* _Task goal_:
Repeat every entry exactly. Do not include the pictures.

(Saved data entries)
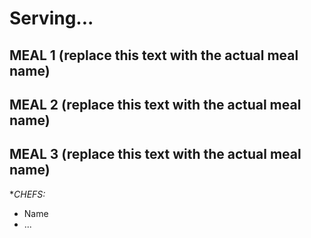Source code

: # Serving...

## MEAL 1 (replace this text with the actual meal name)

## MEAL 2 (replace this text with the actual meal name)

## MEAL 3 (replace this text with the actual meal name)

**CHEFS:*

- Name
- ...
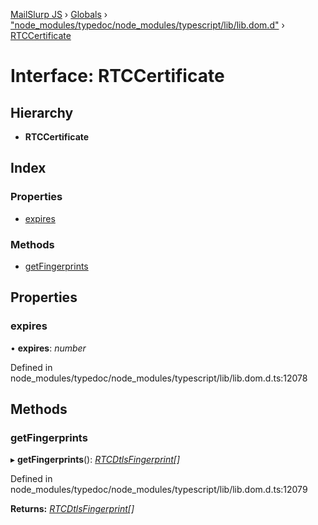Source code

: [MailSlurp JS](../README.md) › [Globals](../globals.md) › ["node_modules/typedoc/node_modules/typescript/lib/lib.dom.d"](../modules/_node_modules_typedoc_node_modules_typescript_lib_lib_dom_d_.md) › [RTCCertificate](_node_modules_typedoc_node_modules_typescript_lib_lib_dom_d_.rtccertificate.md)

# Interface: RTCCertificate

## Hierarchy

* **RTCCertificate**

## Index

### Properties

* [expires](_node_modules_typedoc_node_modules_typescript_lib_lib_dom_d_.rtccertificate.md#expires)

### Methods

* [getFingerprints](_node_modules_typedoc_node_modules_typescript_lib_lib_dom_d_.rtccertificate.md#getfingerprints)

## Properties

###  expires

• **expires**: *number*

Defined in node_modules/typedoc/node_modules/typescript/lib/lib.dom.d.ts:12078

## Methods

###  getFingerprints

▸ **getFingerprints**(): *[RTCDtlsFingerprint](_node_modules_typedoc_node_modules_typescript_lib_lib_dom_d_.rtcdtlsfingerprint.md)[]*

Defined in node_modules/typedoc/node_modules/typescript/lib/lib.dom.d.ts:12079

**Returns:** *[RTCDtlsFingerprint](_node_modules_typedoc_node_modules_typescript_lib_lib_dom_d_.rtcdtlsfingerprint.md)[]*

* _Completed task_:
Source code

: # Serving...

## MEAL 1 (replace this text with the actual meal name)

## MEAL 2 (replace this text with the actual meal name)

## MEAL 3 (replace this text with the actual meal name)

**CHEFS:*

- Name
- ...
Source code

: [MailSlurp JS](../README.md) › [Globals](../globals.md) › ["node_modules/typedoc/node_modules/typescript/lib/lib.dom.d"](../modules/_node_modules_typedoc_node_modules_typescript_lib_lib_dom_d_.md) › [RTCCertificate](_node_modules_typedoc_node_modules_typescript_lib_lib_dom_d_.rtccertificate.md)

# Interface: RTCCertificate

## Hierarchy

* **RTCCertificate**

## Index

### Properties

* [expires](_node_modules_typedoc_node_modules_typescript_lib_lib_dom_d_.rtccertificate.md#expires)

### Methods

* [getFingerprints](_node_modules_typedoc_node_modules_typescript_lib_lib_dom_d_.rtccertificate.md#getfingerprints)

## Properties

###  expires

• **expires**: *number*

Defined in node_modules/typedoc/node_modules/typescript/lib/lib.dom.d.ts:12078

## Methods

###  getFingerprints

▸ **getFingerprints**(): *[RTCDtlsFingerprint](_node_modules_typedoc_node_modules_typescript_lib_lib_dom_d_.rtcdtlsfingerprint.md)[]*

Defined in node_modules/typedoc/node_modules/typescript/lib/lib.dom.d.ts:12079

**Returns:** *[RTCDtlsFingerprint](_node_modules_typedoc_node_modules_typescript_lib_lib_dom_d_.rtcdtlsfingerprint.md)[]*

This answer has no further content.